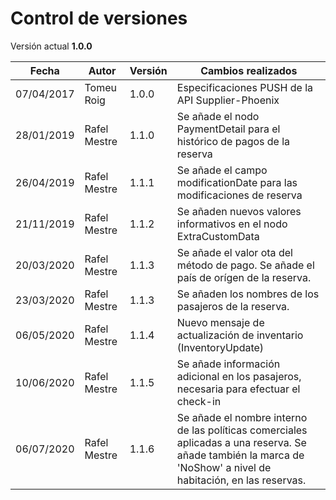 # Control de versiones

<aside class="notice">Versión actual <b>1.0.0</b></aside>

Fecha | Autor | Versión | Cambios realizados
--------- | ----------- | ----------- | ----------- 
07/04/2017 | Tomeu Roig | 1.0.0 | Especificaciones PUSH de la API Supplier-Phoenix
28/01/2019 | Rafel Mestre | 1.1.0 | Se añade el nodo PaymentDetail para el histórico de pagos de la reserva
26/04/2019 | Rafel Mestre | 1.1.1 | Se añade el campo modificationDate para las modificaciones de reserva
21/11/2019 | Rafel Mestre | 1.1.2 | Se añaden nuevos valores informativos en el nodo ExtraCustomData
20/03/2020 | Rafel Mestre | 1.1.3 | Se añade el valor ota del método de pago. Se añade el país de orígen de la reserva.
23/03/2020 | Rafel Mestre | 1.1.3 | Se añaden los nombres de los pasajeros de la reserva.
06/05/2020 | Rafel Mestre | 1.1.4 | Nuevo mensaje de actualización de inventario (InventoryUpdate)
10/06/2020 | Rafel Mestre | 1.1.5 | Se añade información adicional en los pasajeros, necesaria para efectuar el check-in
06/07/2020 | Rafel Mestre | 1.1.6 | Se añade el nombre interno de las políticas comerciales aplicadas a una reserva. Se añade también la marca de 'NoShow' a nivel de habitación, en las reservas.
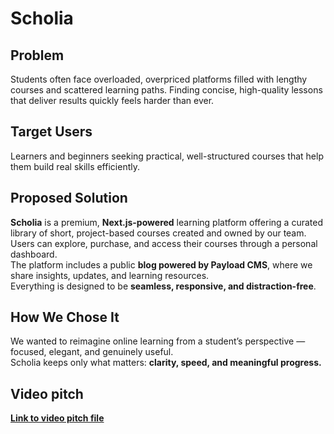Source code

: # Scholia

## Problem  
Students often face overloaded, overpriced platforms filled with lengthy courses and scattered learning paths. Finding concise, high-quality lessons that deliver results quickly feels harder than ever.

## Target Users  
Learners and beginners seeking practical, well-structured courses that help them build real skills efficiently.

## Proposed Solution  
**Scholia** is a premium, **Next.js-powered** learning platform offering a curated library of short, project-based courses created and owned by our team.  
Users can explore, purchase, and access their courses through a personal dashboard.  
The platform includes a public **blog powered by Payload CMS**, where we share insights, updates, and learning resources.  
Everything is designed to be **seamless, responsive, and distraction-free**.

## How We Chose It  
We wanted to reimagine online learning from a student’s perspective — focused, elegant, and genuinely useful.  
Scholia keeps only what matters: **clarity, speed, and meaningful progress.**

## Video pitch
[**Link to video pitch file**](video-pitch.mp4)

▶ _Task requirements_:
Each line that contains "Versión" is to be copied from the listing above.

▶ _Solved problem_:
<aside class="notice">Versión actual <b>1.0.0</b></aside>
Fecha | Autor | Versión | Cambios realizados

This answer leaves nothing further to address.